General Tips
The previous sections of this book have discussed Rust-specific techniques. This section gives a brief overview of some general performance principles.
As long as the obvious pitfalls are avoided (e.g. using non-release builds), Rust code generally is fast and uses little memory. Especially if you are used to dynamically-typed languages such as Python and Ruby, or statically-types languages with a garbage collector such as Java and C#.
Optimized code is often more complex and takes more effort to write than unoptimized code. For this reason, it is only worth optimizing hot code.
The biggest performance improvements often come from changes to algorithms or data structures, rather than low-level optimizations. Example 1, Example 2.
Writing code that works well with modern hardware is not always easy, but worth striving for. For example, try to minimize cache misses and branch mispredictions, where possible.
Most optimizations result in small speedups. Although no single small speedup is noticeable, they really add up if you can do enough of them.
Different profilers have different strengths. It is good to use more than one.
When profiling indicates that a function is hot, there are two common ways to speed things up: (a) make the function faster, and/or (b) avoid calling it as much.
It is often easier to eliminate silly slowdowns than it is to introduce clever speedups.
Avoid computing things unless necessary. Lazy/on-demand computations are often a win. Example 1, Example 2.

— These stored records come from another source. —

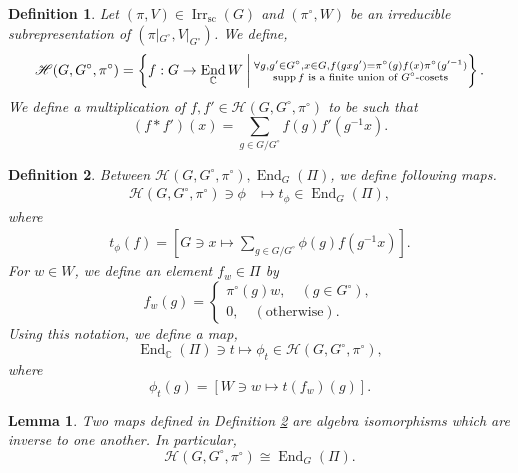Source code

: \documentclass[8pt]{article}
\newtheorem{definition}{Definition}[section]
\newtheorem{lemma}{Lemma}[section]
\DeclareMathOperator{\End}{End}
\DeclareMathOperator{\supp}{supp}
\DeclareMathOperator{\supcus}{sc}
\DeclareMathOperator{\Irr}{Irr}
\newcommand{\C}[0]{\mathbb{C}}
\newcommand{\hecke}[0]{\mathscr{H}}
\begin{document}
\begin{definition}
  Let $(\pi,V)\in\Irr_{\supcus}(G)$ and $(\pi^\circ,W)$ be an irreducible subrepresentation of $(\pi|_{G^\circ},V|_{G^\circ})$. We define,
  \begin{equation*}
    \hecke(G,G^\circ,\pi^\circ) = \left\{f:G\to\End_\C W\:\bigg{|}\:\substack{\forall g,g'\in G^\circ, x\in G, f(gxg') = \pi^\circ(g)f(x)\pi^\circ(g'^{-1})\\ \text{$\supp f$ is a finite union of $G^\circ$-cosets}}\right\}.
  \end{equation*}
  We define a multiplication of $f,f'\in\hecke(G,G^\circ,\pi^\circ)$ to be such that 
  \begin{equation*}
    (f\ast f')(x) = \sum_{g\in G/G^\circ}f(g)f'(g^{-1}x).
  \end{equation*}
\end{definition}
\begin{definition}
  Between $\hecke(G,G^\circ,\pi^\circ),\End_G(\Pi)$, we define following maps.
  \begin{align*}
    \hecke(G,G^\circ,\pi^\circ)\ni \phi&\mapsto t_\phi\in\End_G(\Pi),
  \end{align*}
  where
  \begin{align*}
    t_\phi(f) = \left[G\ni x\mapsto \sum_{g\in G/G^\circ}\phi(g)f(g^{-1}x)\right].
  \end{align*}
  For $w\in W$, we define an element $f_w\in \Pi$ by  
  \begin{equation*}
    f_w(g) = \begin{cases}
      \pi^\circ(g)w,\quad(g\in G^\circ),\\
      0,\quad(\text{otherwise}).
    \end{cases}
  \end{equation*}
  Using this notation, we define a map,
  \begin{equation*}
    \End_\C(\Pi)\ni t\mapsto \phi_t\in\hecke(G,G^\circ,\pi^\circ),
  \end{equation*}
  where 
  \begin{equation*}
    \phi_t(g) = [W\ni w\mapsto t(f_w)(g)].
  \end{equation*}
  \label{definition_hecke_end_morphisms}
\end{definition}
\begin{lemma}
  \label{lemma_67}
  Two maps defined in Definition \ref{definition_hecke_end_morphisms} are algebra isomorphisms which are inverse to one another. In particular,
  \begin{equation*}
    \hecke(G,G^\circ,\pi^\circ)\cong \End_G(\Pi).
  \end{equation*}
\end{lemma}
\end{document}
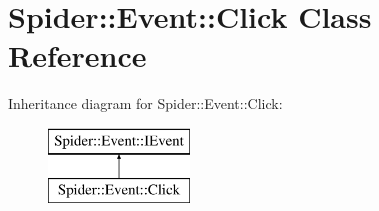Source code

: \hypertarget{class_spider_1_1_event_1_1_click}{}\section{Spider\+:\+:Event\+:\+:Click Class Reference}
\label{class_spider_1_1_event_1_1_click}
Inheritance diagram for Spider\+:\+:Event\+:\+:Click\+:\begin{figure}[H]
\begin{center}
\leavevmode
\includegraphics[height=2.000000cm]{class_spider_1_1_event_1_1_click}
\end{center}
\end{figure}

Complex general cases can often be avoided by optimistically checking for common special cases that are simpler. Example 1, Example 2, Example 3. In particular, specially handling collections with 0, 1, or 2 elements is often a win when small sizes dominate. Example 1, Example 2, Example 3, Example 4.
Similarly, when dealing with repetitive data, it is often possible to use a simple form of data compression, by using a compact representation for common values and then having a fallback to a secondary table for unusual values. Example 1, Example 2, Example 3.
When code deals with multiple cases, measure case frequencies and handle the most common ones first.
When dealing with lookups that involve high locality, it can be a win to put a small cache in front of a data structure.
Optimized code often has a non-obvious structure, which means that explanatory comments are valuable, particularly those that reference profiling measurements. A comment like “99% of the time this vector has 0 or 1 elements, so handle those cases first” can be illuminating.